E4740. Test-Retest Repeatability and Accuracy of ChatGPT Diagnosis of Transcribed Radiological Findings in Abdominal Radiology
  1. Shawn Sun; University of California Irvine Medical Center
  2. Kenneth Huynh; University of California Irvine Medical Center
  3. Gillean Cortes; University of California Irvine Medical Center
  4. Robert Hill; University of California Irvine Medical Center
  5. Julia Tran; University of California Irvine Medical Center
  6. Vahid Yaghmai; University of California Irvine Medical Center
  7. Mark Tran; University of California Irvine Medical Center
The burgeoning interest in ChatGPT as a potentially impactful tool in medicine highlights the necessity for systematic evaluation of its capabilities and limitations.

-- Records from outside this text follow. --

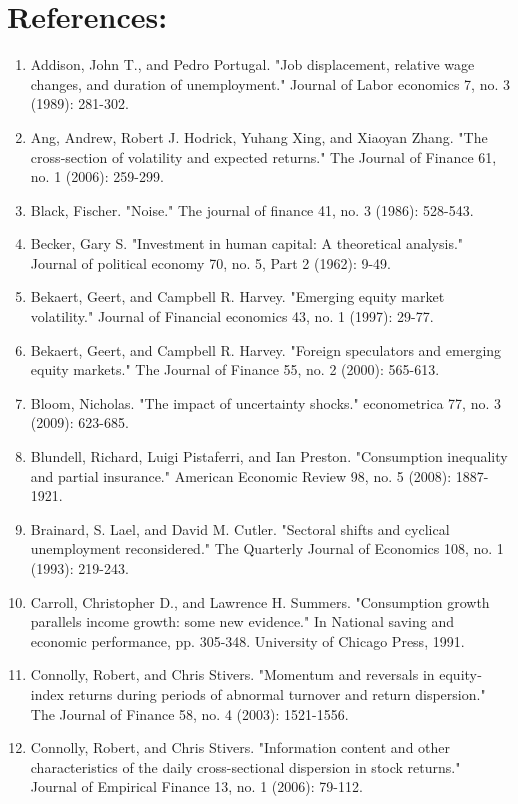 \documentclass[12pt]{article}
\begin{document}
\section{References:}
\begin{enumerate}

    \item{Addison, John T., and Pedro Portugal. "Job displacement, relative wage changes, and duration of unemployment." Journal of Labor economics 7, no. 3 (1989): 281-302.}
    \item{Ang, Andrew, Robert J. Hodrick, Yuhang Xing, and Xiaoyan Zhang. "The cross‐section of volatility and expected returns." The Journal of Finance 61, no. 1 (2006): 259-299.}
    \item{Black, Fischer. "Noise." The journal of finance 41, no. 3 (1986): 528-543.}
    \item{Becker, Gary S. "Investment in human capital: A theoretical analysis." Journal of political economy 70, no. 5, Part 2 (1962): 9-49.}
    \item{Bekaert, Geert, and Campbell R. Harvey. "Emerging equity market volatility." Journal of Financial economics 43, no. 1 (1997): 29-77.}
    \item{Bekaert, Geert, and Campbell R. Harvey. "Foreign speculators and emerging equity markets." The Journal of Finance 55, no. 2 (2000): 565-613.}
    \item{Bloom, Nicholas. "The impact of uncertainty shocks." econometrica 77, no. 3 (2009): 623-685.}
    \item{Blundell, Richard, Luigi Pistaferri, and Ian Preston. "Consumption inequality and partial insurance." American Economic Review 98, no. 5 (2008): 1887-1921.}
    \item{Brainard, S. Lael, and David M. Cutler. "Sectoral shifts and cyclical unemployment reconsidered." The Quarterly Journal of Economics 108, no. 1 (1993): 219-243.}
    \item{Carroll, Christopher D., and Lawrence H. Summers. "Consumption growth parallels income growth: some new evidence." In National saving and economic performance, pp. 305-348. University of Chicago Press, 1991.}
    \item{Connolly, Robert, and Chris Stivers. "Momentum and reversals in equity‐index returns during periods of abnormal turnover and return dispersion." The Journal of Finance 58, no. 4 (2003): 1521-1556.}
    \item{Connolly, Robert, and Chris Stivers. "Information content and other characteristics of the daily cross-sectional dispersion in stock returns." Journal of Empirical Finance 13, no. 1 (2006): 79-112.}

\end{enumerate}
\end{document}
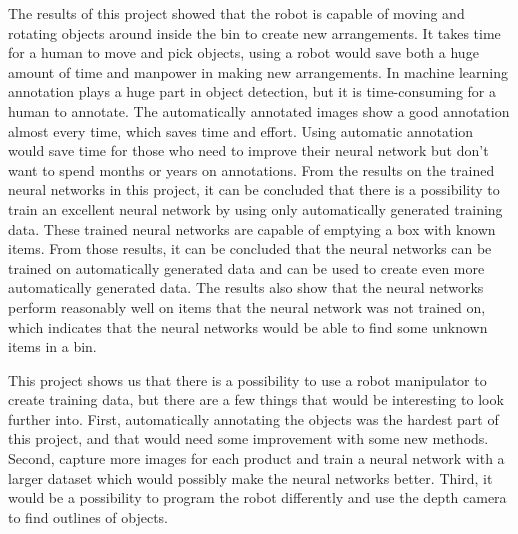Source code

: The results of this project showed that the robot is capable of moving and rotating objects around inside the bin to create new arrangements. It takes time for a human to move and pick objects, using a robot would save both a huge amount of time and manpower in making new arrangements.
In machine learning annotation plays a huge part in object detection, but it is time-consuming for a human to annotate.
The automatically annotated images show a good annotation almost every time, which saves time and effort. 
Using automatic annotation would save time for those who need to improve their neural network but don't want to spend months or years on annotations.
From the results on the trained neural networks in this project, it can be concluded that there is a possibility to train an excellent neural network by using only automatically generated training data. 
These trained neural networks are capable of emptying a box with known items.
From those results, it can be concluded that the neural networks can be trained on automatically generated data and can be used to create even more automatically generated data. 
The results also show that the neural networks perform reasonably well on items that the neural network was not trained on, which indicates that the neural networks would be able to find some unknown items in a bin.

This project shows us that there is a possibility to use a robot manipulator to create training data, but there are a few things that would be interesting to look further into. First, automatically annotating the objects was the hardest part of this project, and that would need some improvement with some new methods. Second, capture more images for each product and train a neural network with a larger dataset which would possibly make the neural networks better. Third, it would be a possibility to program the robot differently and use the depth camera to find outlines of objects.
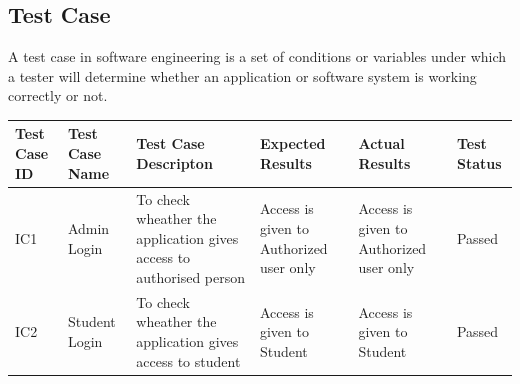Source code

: \documentclass[oneside,a4paper,12pt]{report}
\begin{document}
\subsection{Test Case}
\hspace*{0.3in}A test case in software engineering is a set of conditions or variables under which a tester will determine whether an application or software system is working correctly or not.\\
\begin{table}[h]
\centering
\begin{tabular}{|p{0.7in}|p{0.7in}|p{1.2in}|p{0.8in}|p{0.8in}|p{0.5in}|}
\hline	  
Test Case ID  & Test Case Name &Test Case \newline Descripton &Expected Results &Actual \newline Results &Test Status
\\
\hline	  
IC1  & Admin Login &To check \newline wheather the \newline application gives access to authorised person &Access is \newline given to \newline Authorized user only & Access is \newline given to \newline Authorized user only&Passed
\\
\hline	
IC2 &	Student Login &	To check \newline wheather the \newline application gives access to student&	Access is \newline given to \newline Student	& Access is \newline given to \newline Student &	Passed


\end{tabular}
\end{table}
\end{document}
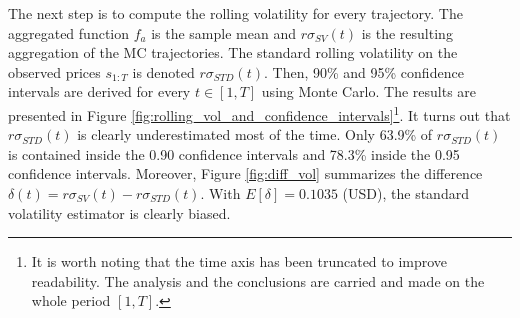 \documentclass[11pt,a4,twosided,singlespacing,titlepagenumber=on]{scrreprt}
\numberwithin{equation}{chapter} %
\theoremstyle{remark}
\begin{document}
The next step is to compute the rolling volatility for every trajectory. The aggregated function $f_a$ is the sample mean and $r\sigma_{SV}(t)$ is the resulting aggregation of the MC trajectories. The standard rolling volatility on the observed prices $s_{1:T}$ is denoted $r\sigma_{STD}(t)$. Then, 90\% and 95\% confidence intervals are derived for every $t \in [1,T]$ using Monte Carlo. The results are presented in Figure \ref{fig:rolling_vol_and_confidence_intervals}\footnote{It is worth noting that the time axis has been truncated to improve readability. The analysis and the conclusions are carried and made on the whole period $[1,T]$.}. It turns out that $r\sigma_{STD}(t)$ is clearly underestimated most of the time. Only 63.9\% of $r\sigma_{STD}(t)$ is contained inside the 0.90 confidence intervals and 78.3\% inside the 0.95 confidence intervals. Moreover, Figure \ref{fig:diff_vol} summarizes the difference $\delta(t) = r\sigma_{SV}(t) - r\sigma_{STD}(t)$. With $E[\delta] = 0.1035$ (USD), the standard volatility estimator is clearly biased.
\end{document}
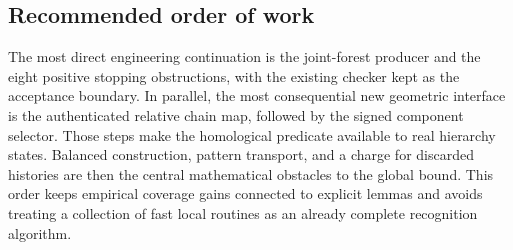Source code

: \subsection{Recommended order of work}

The most direct engineering continuation is the joint-forest producer and
the eight positive stopping obstructions, with the existing checker kept
as the acceptance boundary. In parallel, the most consequential new
geometric interface is the authenticated relative chain map, followed by
the signed component selector. Those steps make the homological predicate
available to real hierarchy states. Balanced construction, pattern
transport, and a charge for discarded histories are then the central
mathematical obstacles to the global bound. This order keeps empirical
coverage gains connected to explicit lemmas and avoids treating a collection
of fast local routines as an already complete recognition algorithm.
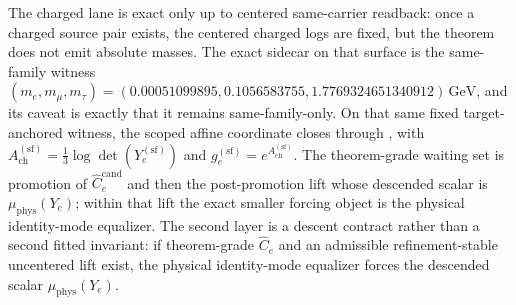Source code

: The charged lane is exact only up to centered same-carrier readback: once a charged source pair exists, the centered charged logs are fixed, but the theorem does not emit absolute masses. The exact sidecar on that surface is the same-family witness \((m_e,m_\mu,m_\tau)=(0.00051099895,0.1056583755,1.7769324651340912)\,\mathrm{GeV}\), and its caveat is exactly that it remains same-family-only. On that same fixed target-anchored witness, the scoped affine coordinate closes through , with \(A_{\mathrm{ch}}^{(\mathrm{sf})}=\tfrac13\log\det(Y_e^{(\mathrm{sf})})\) and \(g_e^{(\mathrm{sf})}=e^{A_{\mathrm{ch}}^{(\mathrm{sf})}}\). The theorem-grade waiting set is promotion of \(\widehat C_e^{\mathrm{cand}}\) and then the post-promotion lift whose descended scalar is \(\mu_{\mathrm{phys}}(Y_e)\); within that lift the exact smaller forcing object is the physical identity-mode equalizer.
The second layer is a descent contract rather than a second fitted invariant: if theorem-grade \(\widehat C_e\) and an admissible refinement-stable uncentered lift exist, the physical identity-mode equalizer forces the descended scalar \(\mu_{\mathrm{phys}}(Y_e)\).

Given its ability to receive a large amount of text data and synthesize a seemingly reasonable conclusion, LLMs could potentially be used as a diagnostic tool. This paper aims to quantify ChatGPT's proficiency in formulating differential diagnoses from radiological findings in abdominal radiology and characterize the extent of its limitations. The contents of this study are one step in the comprehensive evaluation of this AI technology to guide its effective and safe application in the medical field.

Materials and Methods:
Seventy gastrointestinal and genitourinary imaging cases were selected from a radiology textbook and converted into standardized prompts describing the cases and a query for the most likely diagnosis, top three differential diagnoses, and explanations and references from the medical literature. Generated responses from the ChatGPT3.5 and ChatGPT4 algorithms were analyzed for accuracy by comparison with the original literature and reliability through manual verification of the information provided. The top 1 accuracy was defined as the percentage of responses that matched the diagnosis provided by the original literature. An additional differential diagnosis score was defined as the proportion of differentials that matched the original literature’s answers for each case. Comparisons were made between the results of the two algorithms using a one-tailed two proportion z-test. Test-retest repeatability was measured for 10 repeats of 10 cases using the average pairwise percent agreement and Krippendorff’s alpha scores, with a code assigned to each unique answer.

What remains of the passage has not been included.